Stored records
== Segment start ==

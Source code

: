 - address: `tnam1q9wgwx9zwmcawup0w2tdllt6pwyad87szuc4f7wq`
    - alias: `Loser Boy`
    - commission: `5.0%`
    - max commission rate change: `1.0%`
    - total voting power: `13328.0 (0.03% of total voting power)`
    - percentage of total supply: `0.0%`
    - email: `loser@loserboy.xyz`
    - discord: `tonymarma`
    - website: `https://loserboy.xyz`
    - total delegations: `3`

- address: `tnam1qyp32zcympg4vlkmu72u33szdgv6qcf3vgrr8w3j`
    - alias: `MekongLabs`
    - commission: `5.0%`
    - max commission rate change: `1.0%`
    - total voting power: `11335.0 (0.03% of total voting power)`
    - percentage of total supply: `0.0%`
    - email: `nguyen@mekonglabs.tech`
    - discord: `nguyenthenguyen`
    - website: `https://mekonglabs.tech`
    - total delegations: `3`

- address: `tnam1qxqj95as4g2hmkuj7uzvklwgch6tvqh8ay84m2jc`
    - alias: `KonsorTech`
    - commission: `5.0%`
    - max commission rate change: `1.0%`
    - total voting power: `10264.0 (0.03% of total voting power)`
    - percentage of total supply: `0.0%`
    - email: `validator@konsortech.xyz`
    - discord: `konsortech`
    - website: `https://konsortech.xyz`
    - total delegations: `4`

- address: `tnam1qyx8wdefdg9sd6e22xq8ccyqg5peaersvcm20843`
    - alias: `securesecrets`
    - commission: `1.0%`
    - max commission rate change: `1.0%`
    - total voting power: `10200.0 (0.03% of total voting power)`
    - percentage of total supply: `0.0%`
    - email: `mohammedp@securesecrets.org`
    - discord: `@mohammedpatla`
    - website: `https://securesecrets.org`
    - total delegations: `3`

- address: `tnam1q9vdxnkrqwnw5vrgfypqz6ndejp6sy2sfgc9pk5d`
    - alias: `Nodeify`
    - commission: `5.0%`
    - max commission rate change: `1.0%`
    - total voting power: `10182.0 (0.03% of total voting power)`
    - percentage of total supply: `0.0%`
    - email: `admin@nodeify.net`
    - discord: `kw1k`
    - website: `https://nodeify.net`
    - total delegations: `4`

== Segment end ==

**THE TASK**
Lines with "loserboy": return each one from the data above.

**RESULT**
    - email: `loser@loserboy.xyz`
    - website: `https://loserboy.xyz`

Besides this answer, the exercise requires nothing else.